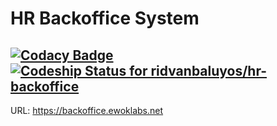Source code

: HR Backoffice System
===================

[![Codacy Badge](https://api.codacy.com/project/badge/Grade/fb808eb5ace24b298c4992f0de0a5b1e)](https://www.codacy.com/app/ewoklabs/hr-backoffice?utm_source=github.com&amp;utm_medium=referral&amp;utm_content=ridvanbaluyos/hr-backoffice&amp;utm_campaign=Badge_Grade) [ ![Codeship Status for ridvanbaluyos/hr-backoffice](https://app.codeship.com/projects/5ecc1ad0-b6ea-0133-ca88-6accf076bcef/status?branch=master)](https://app.codeship.com/projects/134531)
----------

URL: https://backoffice.ewoklabs.net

☆ ☆ ☆ ☆ ☆

About this task :: Can you repeat every record above exactly, apart from the pictures?

The answer ::
Source code

: HR Backoffice System
===================

[![Codacy Badge](https://api.codacy.com/project/badge/Grade/fb808eb5ace24b298c4992f0de0a5b1e)](https://www.codacy.com/app/ewoklabs/hr-backoffice?utm_source=github.com&amp;utm_medium=referral&amp;utm_content=ridvanbaluyos/hr-backoffice&amp;utm_campaign=Badge_Grade) [ ![Codeship Status for ridvanbaluyos/hr-backoffice](https://app.codeship.com/projects/5ecc1ad0-b6ea-0133-ca88-6accf076bcef/status?branch=master)](https://app.codeship.com/projects/134531)
----------

URL: https://backoffice.ewoklabs.net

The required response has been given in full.